Un OVEP est défini ainsi:
«(...) un organisme volontaire et autonome, sans but lucratif, contrôlé exclusivement par ses membres; ces organismes démocratiques réalisent des activités d'éducation populaire avec les citoyens touchés par une même situation vécue et/ou identifiée.»10
Les groupes populaires se multiplient, investissent de nouveaux champs d'action. Isolés au départ, ils se regroupent géographiquement ou à partir de champs d'action communs. De nouvelles alliances se créent. Le mouvement d'éducation populaire se développe. On se regroupe pour agir et parce qu'on a une identité commune. Identité qui se renforce dans l'action.
Comme dans les années précédentes, le mouvement populaire continue d'être traversé par plusieurs courants de pensée. Les expériences des années 60 sont analysées, entre autres, à la lumière d'un courant de pensée latino-américain influencé par Paolo Freire. On constate l'impasse des transformations sociales. C'est par la prise en charge des gens des milieux défavorisés, ceux qui contrôlent peu ou pas leurs conditions de vie, que se fera le changement. C'est par l'action et la prise de conscience des réalités sociales que les problèmes pourront être résolus. Les milieux défavorisés doivent s'organiser sur leurs propres bases, se donner des services qui demeuraient jusque-là inaccessibles.
Quelques clips de cette période
L'arrivée de nombreuses personnes immigrantes favorise la création de plusieurs centres d'éducation populaire à caractère ethnique. Le «Bureau de la communauté chrétienne haïtienne de Montréal» est fondé en 1973. Il offre certaines formations de base en français pendant trois ans. Ce programme se transformera pour donner le jour à un groupe d'alphabétisation, le «Centre N'A Rive» (nous y arriverons). En 1972, la «Maison d'Haïti» voit le jour. Bien qu'elle offre de façon informelle des ateliers d'alphabétisation, c'est en 1978 que les activités d'alphabétisation deviennent officielles. Le «Centre portugais de référence et de promotion sociale» est fondé en 1972. Six ans plus tard, il développe des activités d'alphabétisation.
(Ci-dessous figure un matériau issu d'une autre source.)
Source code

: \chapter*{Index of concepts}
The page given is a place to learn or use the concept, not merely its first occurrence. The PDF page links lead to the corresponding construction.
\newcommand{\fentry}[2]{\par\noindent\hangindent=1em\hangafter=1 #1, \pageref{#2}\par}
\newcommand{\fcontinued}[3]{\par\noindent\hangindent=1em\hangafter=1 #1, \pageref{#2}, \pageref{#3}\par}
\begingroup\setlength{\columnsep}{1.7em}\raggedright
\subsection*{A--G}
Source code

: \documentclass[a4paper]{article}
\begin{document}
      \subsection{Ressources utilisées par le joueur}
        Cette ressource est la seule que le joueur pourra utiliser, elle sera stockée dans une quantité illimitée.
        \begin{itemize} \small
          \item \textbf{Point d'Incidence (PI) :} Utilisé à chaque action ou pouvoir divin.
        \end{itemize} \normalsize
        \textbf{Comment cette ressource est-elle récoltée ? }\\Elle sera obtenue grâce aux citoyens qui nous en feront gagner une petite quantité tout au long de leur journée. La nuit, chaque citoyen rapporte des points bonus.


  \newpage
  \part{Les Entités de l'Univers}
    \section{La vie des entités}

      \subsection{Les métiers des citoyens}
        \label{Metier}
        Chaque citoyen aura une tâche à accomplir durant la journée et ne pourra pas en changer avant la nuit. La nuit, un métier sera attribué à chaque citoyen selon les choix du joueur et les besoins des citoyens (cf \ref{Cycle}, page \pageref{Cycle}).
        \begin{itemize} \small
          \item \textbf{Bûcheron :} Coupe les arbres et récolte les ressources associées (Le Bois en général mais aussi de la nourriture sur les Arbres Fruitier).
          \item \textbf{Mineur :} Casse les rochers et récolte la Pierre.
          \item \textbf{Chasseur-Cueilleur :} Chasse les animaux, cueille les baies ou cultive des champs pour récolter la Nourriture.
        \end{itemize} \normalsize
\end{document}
C'est en 1978 qu'un premier groupe d'alphabétisation se met sur pied à l'extérieur de Montréal: il s'agit du «Comptoir St-Pierre de Fort Coulonge», en Outaouais. L'année suivante, la «Coopérative de services multiples de Lanaudière» débute ses ateliers d'alphabétisation. C'est aussi cette année-là qu'un groupe de Longueuil, «Équipe Secours CM. de Longueuil inc.» entame ses activités, de même que le «Centre éducatif des Haïtiens de Montréal».
Les années 80...
Quelques clips de cette période
Pendant les armées 1980-1985, on assiste à une multiplication sans précédent des groupes populaires d'alphabétisation. La fondation du RGPAQ en 1981 (comme on le verra dans le chapitre suivant), la conscience de plus en plus grande du problème de l'analphabétisme et la levée du moratoire sur le programme OVEP en 1984, expliquent cette croissance de l'alphabétisation populaire autonome.
En 1980, à Montréal, voient le jour le «Tour de lire», le groupe «Un Mondalire», le groupe de formation «Tirelire» et le «Collectif d'alphabétisation des détenus et ex-détenus» (CADE). Dans la même période, les groupes «Atout-Lire» de Québec (connu à cette époque sous le nom de Collectif d'alphabétisation du Comité des citoyens et citoyennes du quartier St-Sauveur), le «Centre Lac d'Alma» et le «Centre d'alphabétisation de Jonquière» ouvrent leurs portes.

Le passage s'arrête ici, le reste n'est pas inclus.